Chrulski, Christopher M via llvm-dev
2020-Jan-10 19:25 UTC
[llvm-dev] Incorrect code generation when using -fprofile-generate on code which contains exception handling (Windows target)
Hi,
I've run into a bug with the LLVM backend that causes incorrect code
generation to happen when using -fprofile-generate on programs that contain C++
exception handling when building for Windows.
The problem occurs when the value profiling inserts function calls into
exception handling blocks. The instrumentation inserts value profiling intrinsic
calls, and these are subsequently lowered into target library calls. However,
these library calls do not get a funclet operand bundle associated with them.
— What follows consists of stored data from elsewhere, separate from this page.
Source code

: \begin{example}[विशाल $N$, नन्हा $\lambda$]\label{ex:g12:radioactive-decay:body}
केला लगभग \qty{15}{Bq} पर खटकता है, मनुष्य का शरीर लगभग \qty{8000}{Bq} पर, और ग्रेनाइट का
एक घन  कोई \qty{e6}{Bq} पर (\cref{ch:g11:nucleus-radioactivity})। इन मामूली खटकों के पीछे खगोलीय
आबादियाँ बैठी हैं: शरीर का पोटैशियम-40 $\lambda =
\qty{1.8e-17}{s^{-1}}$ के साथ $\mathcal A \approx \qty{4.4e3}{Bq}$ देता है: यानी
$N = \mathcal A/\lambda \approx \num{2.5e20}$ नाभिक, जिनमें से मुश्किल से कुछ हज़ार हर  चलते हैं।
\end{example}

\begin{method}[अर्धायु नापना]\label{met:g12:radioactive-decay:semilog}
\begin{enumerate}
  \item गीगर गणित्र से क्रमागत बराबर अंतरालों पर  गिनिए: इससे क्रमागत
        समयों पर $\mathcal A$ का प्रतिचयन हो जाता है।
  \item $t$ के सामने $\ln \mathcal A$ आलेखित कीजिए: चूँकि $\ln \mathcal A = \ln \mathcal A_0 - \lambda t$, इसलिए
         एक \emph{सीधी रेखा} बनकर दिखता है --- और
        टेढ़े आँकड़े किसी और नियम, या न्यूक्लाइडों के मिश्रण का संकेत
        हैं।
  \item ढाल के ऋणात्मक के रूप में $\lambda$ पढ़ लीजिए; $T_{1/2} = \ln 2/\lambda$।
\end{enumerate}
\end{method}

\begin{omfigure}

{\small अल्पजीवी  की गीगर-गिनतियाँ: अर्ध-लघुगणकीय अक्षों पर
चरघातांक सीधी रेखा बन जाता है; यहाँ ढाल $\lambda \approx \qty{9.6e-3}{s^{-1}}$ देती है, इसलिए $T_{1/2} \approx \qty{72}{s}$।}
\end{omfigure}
This causes the Windows Exception Handling Preparation Pass to drop all the
instructions within the exception handler starting from the PGO instrumentation
call, and replace them with 'unreachable'. This is being done by the
function removeImplausibleInstructions (WinEHPrepare.cpp).
A simple reproducer of the problem shown here which will lead to incorrect code
on the method test::run(). In this example, the virtual function called from
within the exception handler triggers the bug when using -fprofile-generate.
#include <stdexcept>
#include <iostream>
extern void may_throw(int);
class base {
public:
base() : x(0) {};
int get_x() const { return x; }
virtual void update() { x++; }
int x;
};
class derived : public base {
public:
derived() {}
virtual void update() { x--; }
};
class test {
public:
void run(base* b, int count) {
try {
for (int i = 0; i < count; ++i)
may_throw(i);
}
catch (std::exception& e) {
// Virtual function call in exception handler for value profiling.
b->update();
}
}
};
void run_test() {
test tester;
base *obj = new derived;
tester.run(obj, 100);
std::cout << "Value in obj (should be -1): " <<
obj->get_x() << "\n";
if (obj->get_x() == -1)
std::cout << "test passed\n";
else
std::cout << "test failed\n";
}
int main() {
// Without PGO, test runs and prints result.
// With -fprofile-generate, program seg-faults without printing.
run_test();
return 0;
}
__attribute__((noinline))
void may_throw(int x) {
if (x > 10)
throw std::range_error("value out of range");
}
On Windows, build with: clang -O2 -fprofile-generate test.cpp
When profiling is enabled the program will seg fault without printing anything.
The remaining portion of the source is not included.